From the records that follow, copy every line that contains the word "halutaan".

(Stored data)
== == ==
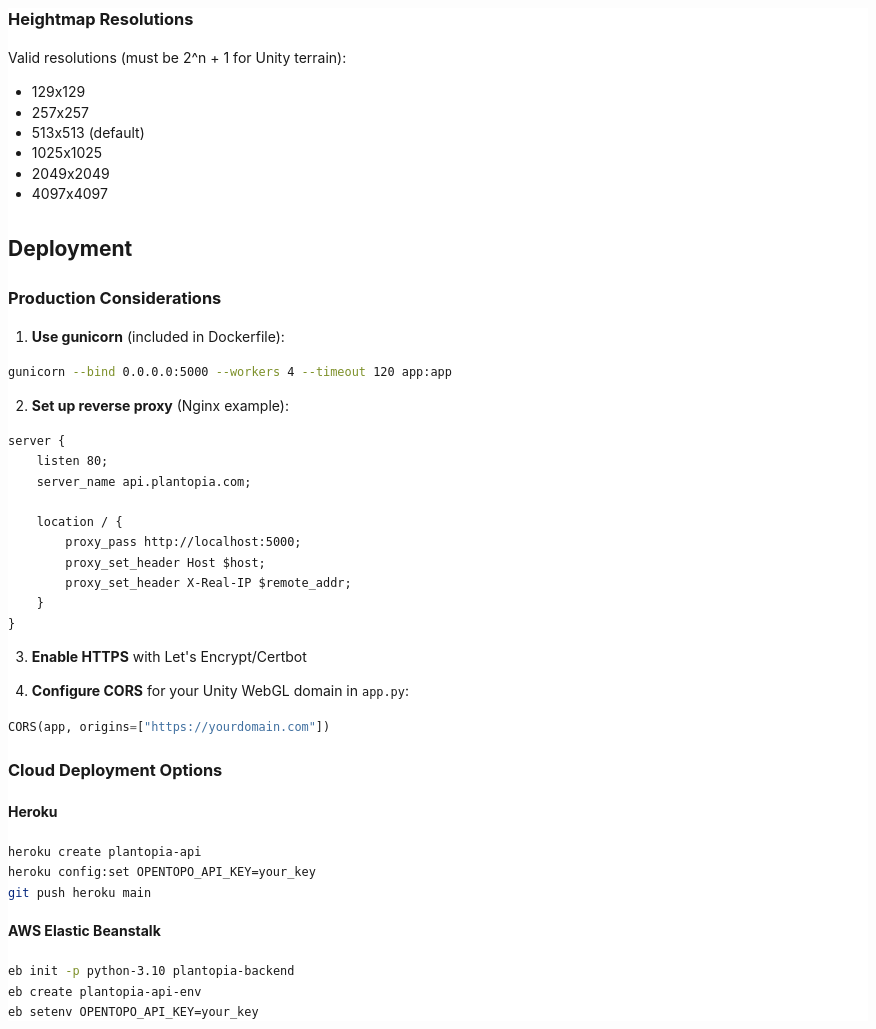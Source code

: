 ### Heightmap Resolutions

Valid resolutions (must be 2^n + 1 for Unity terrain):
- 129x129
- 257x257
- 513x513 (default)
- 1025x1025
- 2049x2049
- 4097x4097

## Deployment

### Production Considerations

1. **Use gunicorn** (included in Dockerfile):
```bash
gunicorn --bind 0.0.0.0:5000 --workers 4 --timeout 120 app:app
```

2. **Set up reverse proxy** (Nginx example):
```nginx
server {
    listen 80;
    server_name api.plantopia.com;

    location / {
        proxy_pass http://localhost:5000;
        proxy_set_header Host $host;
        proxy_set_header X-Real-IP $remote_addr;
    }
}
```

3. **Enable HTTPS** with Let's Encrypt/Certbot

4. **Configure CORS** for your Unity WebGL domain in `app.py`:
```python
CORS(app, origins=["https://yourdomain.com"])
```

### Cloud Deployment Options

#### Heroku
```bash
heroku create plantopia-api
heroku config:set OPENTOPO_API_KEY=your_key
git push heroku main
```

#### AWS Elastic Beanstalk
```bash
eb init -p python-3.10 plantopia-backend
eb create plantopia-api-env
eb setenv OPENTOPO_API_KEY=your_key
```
== == ==
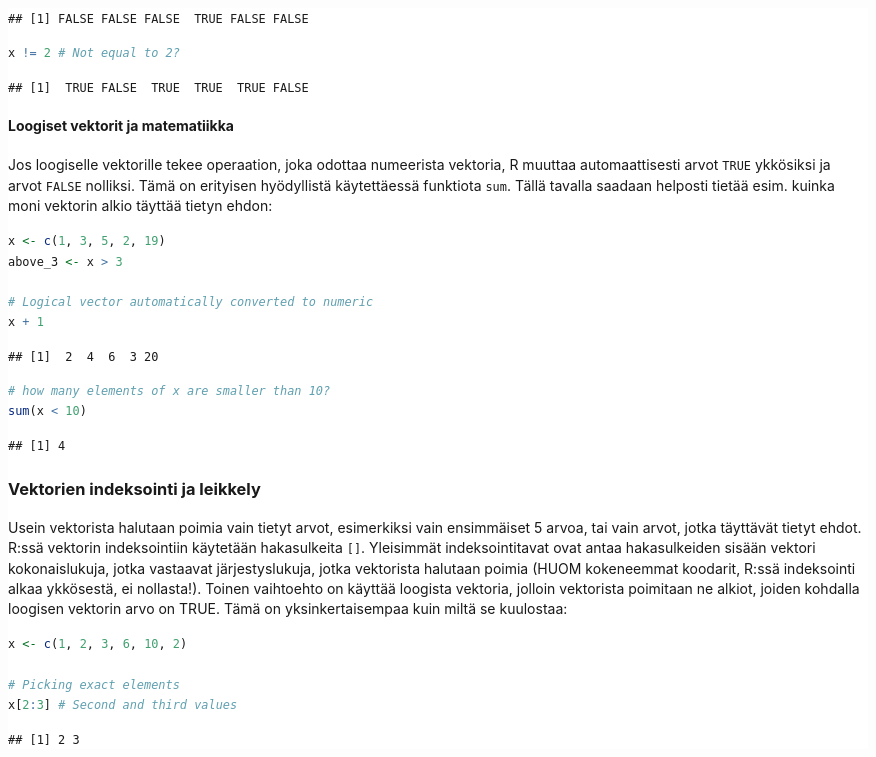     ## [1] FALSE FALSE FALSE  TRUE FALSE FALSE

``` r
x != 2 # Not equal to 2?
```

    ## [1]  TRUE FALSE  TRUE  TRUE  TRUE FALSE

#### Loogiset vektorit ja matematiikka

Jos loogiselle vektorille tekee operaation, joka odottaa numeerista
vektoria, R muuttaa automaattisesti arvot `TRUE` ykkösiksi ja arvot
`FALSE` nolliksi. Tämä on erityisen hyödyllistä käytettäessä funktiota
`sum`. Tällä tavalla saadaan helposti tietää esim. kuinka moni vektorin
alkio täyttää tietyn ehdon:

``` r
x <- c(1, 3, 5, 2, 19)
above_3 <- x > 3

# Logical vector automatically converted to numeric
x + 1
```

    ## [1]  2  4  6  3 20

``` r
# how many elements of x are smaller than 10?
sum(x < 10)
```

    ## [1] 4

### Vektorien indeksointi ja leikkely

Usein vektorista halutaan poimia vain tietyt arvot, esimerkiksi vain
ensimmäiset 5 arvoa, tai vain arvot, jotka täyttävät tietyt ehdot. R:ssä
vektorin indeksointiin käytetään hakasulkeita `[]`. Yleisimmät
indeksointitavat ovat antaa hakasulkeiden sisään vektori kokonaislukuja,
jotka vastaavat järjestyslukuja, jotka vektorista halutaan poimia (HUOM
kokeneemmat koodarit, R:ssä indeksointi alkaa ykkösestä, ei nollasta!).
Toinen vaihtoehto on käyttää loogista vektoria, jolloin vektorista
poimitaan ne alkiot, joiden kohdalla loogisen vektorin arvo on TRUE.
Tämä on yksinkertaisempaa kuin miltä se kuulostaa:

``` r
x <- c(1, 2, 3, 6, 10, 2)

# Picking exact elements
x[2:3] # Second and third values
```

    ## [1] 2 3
== == ==
### Expected output
Usein vektorista halutaan poimia vain tietyt arvot, esimerkiksi vain
jotka vastaavat järjestyslukuja, jotka vektorista halutaan poimia (HUOM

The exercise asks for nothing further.